Zwischenüberschrift:
Freunde der Elektro-Roadster zu Gast in Osnabrück.
Artikel:
Kleinbild
Originaltext:
Osnabrück. " Wenn wir die Energiewende wollen, dann müssen wir alle mitnehmen", sagt Otto Wetzig, Vorsitzender der Bürger-Energiegenossenschaft " nwerk". Das können zum Beispiel Menschen sein, die ein Faible für Sportwagen haben. Zu dieser Spezies gehören Fans des Elektro-Roadsters der Marke Tesla. Ein halbes Dutzend von ihnen kam für eine Stippvisite nach Osnabrück und trommelte so für die umweltfreundliche Technologie.
Treffpunkt war der Hof Spiegelburg, wo das Unternehmen Brennwerk Holzenergie GmbH beheimatet ist. Geschäftsführer Klaus Rosenbusch, seinerseits bei " nwerk" aktiv, begrüßte mit Wetzig die Gäste, die mit ihren PS-starken Automobilen angereist waren.

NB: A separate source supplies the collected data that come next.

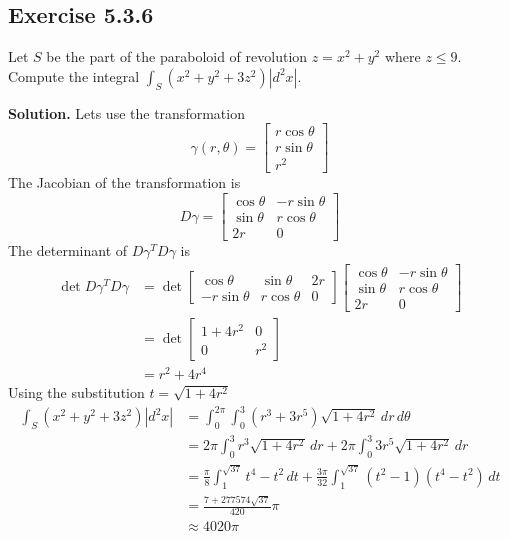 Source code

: \documentclass[12pt]{article}
\begin{document}
\subsection*{Exercise 5.3.6}
Let $S$ be the part of the paraboloid of revolution $z= x^2+y^2$ where $z\leq 9$. Compute the integral $\int_S(x^2+y^2+3z^2)|d^2x|$.

\medskip

\textbf{Solution.}
Lets use the transformation 
\[
  \gamma(r,\theta) = 
  \begin{bmatrix}
    r\cos \theta \\
    r\sin \theta \\ 
    r^2
  \end{bmatrix}
\]
The Jacobian of the transformation is 
\[
  D\gamma = 
  \begin{bmatrix}
    \cos \theta &  -r\sin \theta\\
    \sin\theta & r\cos \theta \\
    2r & 0
  \end{bmatrix}
\]
The determinant of $D\gamma^T D\gamma$ is 
\begin{align*}
   \det D\gamma^T D\gamma 
   &= \det \begin{bmatrix}
    \cos \theta & \sin \theta & 2r \\
    -r\sin \theta & r\cos \theta & 0
  \end{bmatrix}
  \begin{bmatrix}
    \cos \theta &  -r\sin \theta\\
    \sin\theta & r\cos \theta \\
    2r & 0
  \end{bmatrix} \\
  &= \det \begin{bmatrix}
    1+4r^2 & 0 \\
    0 & r^2
  \end{bmatrix} \\ 
  &= r^2 + 4r^4
\end{align*}
Using the substitution $t = \sqrt{1+4r^2}$
\begin{align*}
  \int_S(x^2+y^2+3z^2)|d^2x|
  &= \int_0^{2\pi} \int_0^{3} (r^3+3r^5)\sqrt{1 + 4r^2} \,dr \,d\theta \\
  &= 2\pi \int_0^{3} r^3\sqrt{1 + 4r^2} \,dr
    + 2\pi \int_0^{3} 3r^5\sqrt{1 + 4r^2} \,dr \\
  &= \frac{\pi}{8} \int_1^{\sqrt{37}} t^4-t^2 \,dt
    + \frac{3\pi}{32} \int_1^{\sqrt{37}} (t^2-1)(t^4-t^2) \,dt \\
  &= \frac{7+277574\sqrt{37}}{420}\pi \\
  &\approx 4020 \pi
\end{align*}
\end{document}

Die Verbindung zwischen Genossenschaft und Tesla-Liebhabern kam über Udo Werges zustande: Der Osnabrücker ist auch bei " nwerk" aktiv und seit 2011 Roadster-Fahrer.

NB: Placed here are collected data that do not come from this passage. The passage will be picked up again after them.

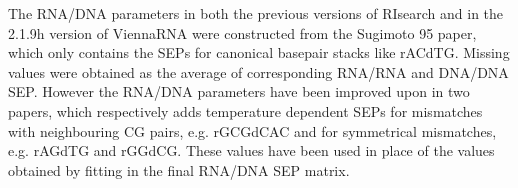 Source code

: The RNA/DNA parameters in both the previous versions of RIsearch and in the 2.1.9h version of ViennaRNA were constructed from the Sugimoto 95 paper\cite{ref13}, which only contains the SEPs for canonical basepair stacks like rACdTG.
Missing values were obtained as the average of corresponding RNA/RNA and DNA/DNA SEP.
However the RNA/DNA parameters have been improved upon in two papers\cite{ref14,ref15}, which respectively adds temperature dependent SEPs for mismatches with neighbouring CG pairs, e.g. rGCGdCAC and for symmetrical mismatches, e.g. rAGdTG and rGGdCG.
These values have been used in place of the values obtained by fitting in the final RNA/DNA SEP matrix.

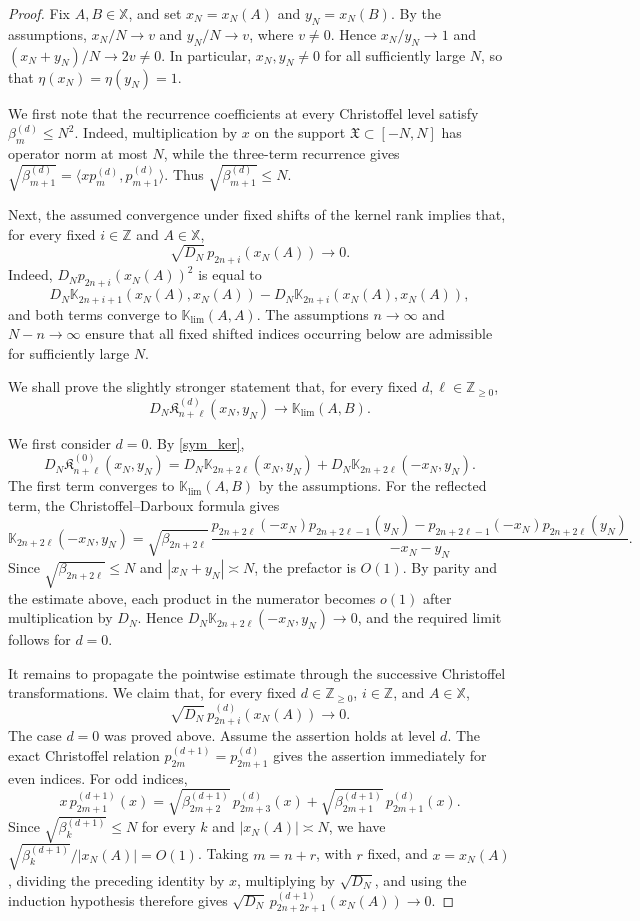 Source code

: \documentclass[reqno,11pt]{amsart}
\newcommand{\ZZ}{\mathbb{Z}}
\theoremstyle{plain}
\theoremstyle{definition}
\numberwithin{equation}{section}
\begin{document}
\begin{proof}
Fix $A,B\in\mathbb X$, and set $x_N=x_N(A)$ and $y_N=x_N(B)$.
By the assumptions, $x_N/N\to v$ and $y_N/N\to v$, where
$v\neq0$. Hence $x_N/y_N\to1$ and
$(x_N+y_N)/N\to2v\neq0$. In particular, $x_N,y_N\neq0$ for all
sufficiently large $N$, so that $\eta(x_N)=\eta(y_N)=1$.

We first note that the recurrence coefficients at every Christoffel
level satisfy $\beta_m^{(d)}\leq N^2$.
Indeed, multiplication by $x$ on the support
$\mathfrak X\subset[-N,N]$ has operator norm at most $N$, while the three-term recurrence gives
$\sqrt{\beta_{m+1}^{(d)}}=
\langle xp_m^{(d)},p_{m+1}^{(d)}\rangle$. Thus
$\sqrt{\beta_{m+1}^{(d)}}\leq N$.

Next, the assumed convergence under fixed shifts of the kernel rank
implies that, for every fixed $i\in\ZZ$ and $A\in\mathbb X$,
\[
\sqrt{D_N}\,p_{2n+i}(x_N(A))\longrightarrow0.
\]
Indeed,
$D_Np_{2n+i}(x_N(A))^2$ is equal to
\[
D_N\mathbb K_{2n+i+1}(x_N(A),x_N(A))
-
D_N\mathbb K_{2n+i}(x_N(A),x_N(A)),
\]
and both terms converge to $\mathbb K_{\lim}(A,A)$.
The assumptions $n\to\infty$ and $N-n\to\infty$ ensure that all
fixed shifted indices occurring below are admissible for sufficiently
large $N$.

We shall prove the slightly stronger statement that, for every fixed
$d,\ell\in\ZZ_{\geq0}$,
\[
D_N\mathfrak K_{n+\ell}^{(d)}(x_N,y_N)
\longrightarrow
\mathbb K_{\lim}(A,B).
\]

We first consider $d=0$. By \eqref{sym_ker},
\[
D_N\mathfrak K_{n+\ell}^{(0)}(x_N,y_N)
=
D_N\mathbb K_{2n+2\ell}(x_N,y_N)
+
D_N\mathbb K_{2n+2\ell}(-x_N,y_N).
\]
The first term converges to $\mathbb K_{\lim}(A,B)$ by the
assumptions. For the reflected term, the Christoffel--Darboux formula
gives
\[
\mathbb K_{2n+2\ell}(-x_N,y_N)
=
\sqrt{\beta_{2n+2\ell}}\,
\frac{
p_{2n+2\ell}(-x_N)p_{2n+2\ell-1}(y_N)
-
p_{2n+2\ell-1}(-x_N)p_{2n+2\ell}(y_N)
}{
-x_N-y_N
}.
\]
Since $\sqrt{\beta_{2n+2\ell}}\leq N$ and
$|x_N+y_N|\asymp N$, the prefactor is $O(1)$. By parity and the
estimate above, each product in the numerator becomes $o(1)$ after
multiplication by $D_N$. Hence
$D_N\mathbb K_{2n+2\ell}(-x_N,y_N)\to0$, and the required limit
follows for $d=0$.

It remains to propagate the pointwise estimate through the successive
Christoffel transformations. We claim that, for every fixed
$d\in\ZZ_{\geq0}$, $i\in\ZZ$, and $A\in\mathbb X$,
\[
\sqrt{D_N}\,p_{2n+i}^{(d)}(x_N(A))\longrightarrow0.
\]
The case $d=0$ was proved above. Assume the assertion holds at level
$d$. The exact Christoffel relation
$p_{2m}^{(d+1)}=p_{2m+1}^{(d)}$ gives the assertion immediately for
even indices. For odd indices,
\[
x\,p_{2m+1}^{(d+1)}(x)
=
\sqrt{\beta_{2m+2}^{(d+1)}}\,p_{2m+3}^{(d)}(x)
+
\sqrt{\beta_{2m+1}^{(d+1)}}\,p_{2m+1}^{(d)}(x).
\]
Since $\sqrt{\beta_k^{(d+1)}}\leq N$ for every $k$ and $|x_N(A)|\asymp N$, we have
$\sqrt{\beta_k^{(d+1)}}/|x_N(A)|=O(1)$.
Taking $m=n+r$, with $r$ fixed, and $x=x_N(A)$, dividing the preceding identity by $x$, multiplying by $\sqrt{D_N}$, and using the induction hypothesis therefore gives
$\sqrt{D_N}\,p_{2n+2r+1}^{(d+1)}(x_N(A))\to0$.


\end{proof}
\end{document}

Werges betonte mit Zustimmung der anderen Fahrer die " Alltagstauglichkeit" des Elektro-Fahrzeugs. Die weitestete Anreise hatte Michael Gerber aus der Nähe von Freiburg. 710 Kilometer legte er zurück. Bis zu 400 Kilometer schaffen die Wagen, bevor sie wieder an die Steckdose müssen. Gerber legte vorsichtshalber zwei Pausen zu je eineinhalb Stunden ein.
Das hört sich nach einer eher unkomfortablen Reise an doch da widersprechen die Tesla-Fans vehement: " Man muss die Fahrten nur anders organisieren." Im Alltag habe das Elektrofahrzeug unschlagbare Vorteile: Nach einer Nacht an der Steckdose werden am nächsten Morgen wieder durchgestartet: Ein nötiges morgendliches Tanken entfalle wie der ständige Blick auf die wechselnden Spritpreise.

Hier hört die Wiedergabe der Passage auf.